Unlocking Potential with Standardised Bioinformatics Pipelines

Bioinformaticians in the pursuit of best practices

The democratisation of Next Generation Sequencing technologies has made omics data more available than ever before. Bioinformaticians are now confronted with tackling the NGS data deluge in order to deliver actionable insights. Transforming raw data into impactful insights requires bioinformaticians to process omics data with bioinformatics pipelines. To date, however, no validated standards have been widely established by the bioinformatics community. The push towards standardised bioinformatics pipelines is critical for enhancing reproducibility and efficiency in research.

The integration of standardised bioinformatics pipelines in research can significantly enhance the reliability of results.

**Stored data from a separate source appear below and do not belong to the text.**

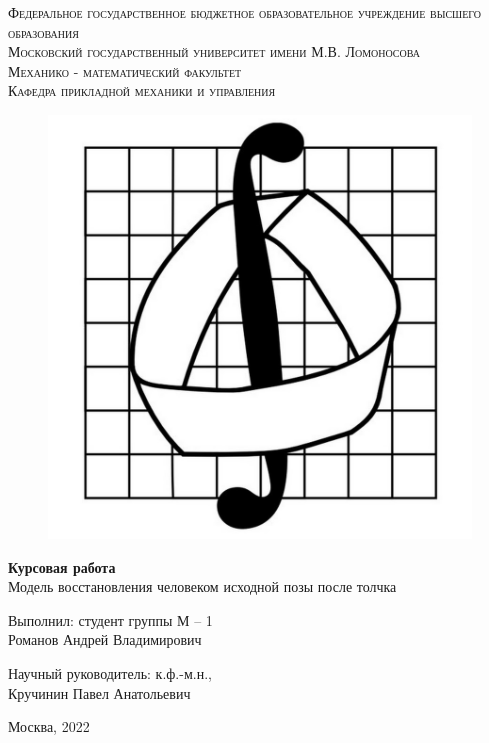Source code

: \documentclass[a4paper,12pt]{article}
\theoremstyle{plain} %
\theoremstyle{definition} %
\theoremstyle{remark} %
\begin{document}
\begin{center}
    \large{\textsc{Федеральное государственное бюджетное образовательное
            учреждение высшего образования
        }}\\
    \large{\textsc{Московский государственный университет имени М.В. Ломоносова
        }} \\
    \vspace{0.2cm}
    \large{\textsc{Механико - математический факультет}}\\
    \vspace{0.2cm}
    \large{\textsc{Кафедра прикладной механики и управления}}\\
    \hfill \break
    \begin{figure}[h!]
        \centering
        \includegraphics[width=0.30\linewidth]{emblema}
        \label{fig:emblema}
    \end{figure}
    \hfill \break
    \hfill \break
    \Large{\textbf{Курсовая работа}\\
        \hfill \break Модель восстановления человеком исходной позы после толчка
    }
\end{center}

\hfill \break
\hfill \break
\hfill \break
\begin{flushright}
    \large{
        Выполнил: студент группы М -- 1 \\ Романов Андрей Владимирович}
\end{flushright}

\begin{flushright}
    \large{
        Научный руководитель: к.ф.-м.н., \\ Кручинин Павел Анатольевич}
\end{flushright}
\hfill \break
\hfill \break
\begin{center} \large{Москва, 2022} \end{center}
\end{document}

As with omics data, the landscape of bioinformatic tools and software is also evolving at a rapid pace, making it hard for bioinformaticians to keep up with the latest releases. However, some workflows are considered best practice in the field, as is the case with the GATK best practices workflow for standardising secondary NGS data analysis as defined by the Broad Institute, and Illumina’s DRAGEN the accelerated version of BWA/GATK that I extensively discussed in my previous blog post.

Although best practices are recommended for use of the GATK workflow, issues arise when the implementation is left in the hands of individual researchers, especially when it is customised to run in local environments, ultimately preventing interoperability, a central pillar of the FAIR (findable, accessible, interoperable, reusable) principle.

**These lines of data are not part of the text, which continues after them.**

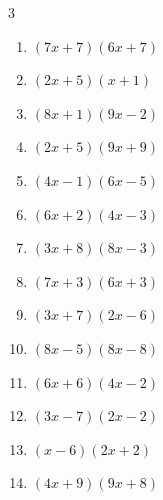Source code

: \begin{multicols}{3}
\begin{enumerate}

  \item $(7x+7)(6x+7)$


  \item $(2x+5)(x+1)$


\columnbreak %

  \item $(8x+1)(9x-2)$


  \item $(2x+5)(9x+9)$


  \item $(4x-1)(6x-5)$


  \item $(6x+2)(4x-3)$


  \item $(3x+8)(8x-3)$


  \item $(7x+3)(6x+3)$


  \item $(3x+7)(2x-6)$


  \item $(8x-5)(8x-8)$


  \item $(6x+6)(4x-2)$


  \item $(3x-7)(2x-2)$


  \item $(x-6)(2x+2)$


  \item $(4x+9)(9x+8)$



\end{enumerate}
\end{multicols}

Utilising standardised bioinformatics pipelines ensures that researchers can replicate their findings across different studies.

As the demand for consistency grows, adopting standardised bioinformatics pipelines will help researchers ensure that their analyses are both robust and repeatable.

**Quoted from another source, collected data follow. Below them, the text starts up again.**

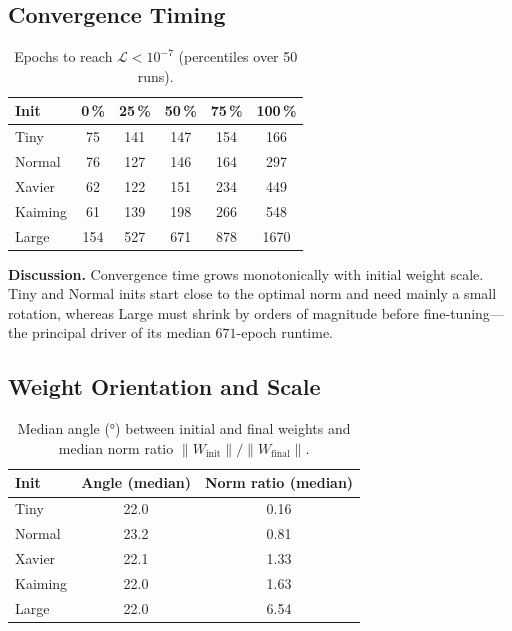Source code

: \subsection*{Convergence Timing}

\begin{table}[h]
\centering
\caption{Epochs to reach $\mathcal L<10^{-7}$ (percentiles over 50 runs).}
\label{tab:abs1-init-epochs}
\begin{tabular}{lccccc}
\toprule
Init & 0\,\% & 25\,\% & 50\,\% & 75\,\% & 100\,\% \\
\midrule
Tiny    & 75  & 141 & 147 & 154 & 166 \\
Normal  & 76  & 127 & 146 & 164 & 297 \\
Xavier  & 62  & 122 & 151 & 234 & 449 \\
Kaiming & 61  & 139 & 198 & 266 & 548 \\
Large   & 154 & 527 & 671 & 878 & 1670 \\
\bottomrule
\end{tabular}
\end{table}

\textbf{Discussion.}  
Convergence time grows monotonically with initial weight scale.  Tiny and
Normal inits start close to the optimal norm and need mainly a small rotation,
whereas Large must shrink by orders of magnitude before fine-tuning—the
principal driver of its median $671$-epoch runtime.

\subsection*{Weight Orientation and Scale}

\begin{table}[h]
\centering
\caption{Median angle (°) between initial and final weights and median
norm ratio $\lVert W_{\text{init}}\rVert / \lVert W_{\text{final}}\rVert$.}
\label{tab:abs1-init-angle-norm}
\begin{tabular}{lcc}
\toprule
Init & Angle (median) & Norm ratio (median) \\
\midrule
Tiny    & 22.0 & 0.16 \\
Normal  & 23.2 & 0.81 \\
Xavier  & 22.1 & 1.33 \\
Kaiming & 22.0 & 1.63 \\
Large   & 22.0 & 6.54 \\
\bottomrule
\end{tabular}
\end{table}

The development of scientific workflow management systems stems from reproducibility, standardisation and portability issues in bioinformatics

By adopting standardised bioinformatics pipelines, researchers can effectively address the increasing demands for reproducibility in their analyses.

Standardised bioinformatics pipelines can also streamline workflows and facilitate collaboration among scientists.

reproducibility bioinformatics crisis — Reproducibility crisis in Bioinformatics

There is growing alarm about results that cannot be reproduced, especially in the field of bioinformatics. About 52% of researchers agree that there is a reproducibility crisis (read about how some researchers tackle reproducibility within their own laboratory). Reproducibility, in addition to the rise of standardisation, portability, and data governance issues in bioinformatics, has led to the organic development of powerful scientific workflow management systems which allow users to build pipelines and improve portability by abstracting the computing infrastructure from the pipeline logic.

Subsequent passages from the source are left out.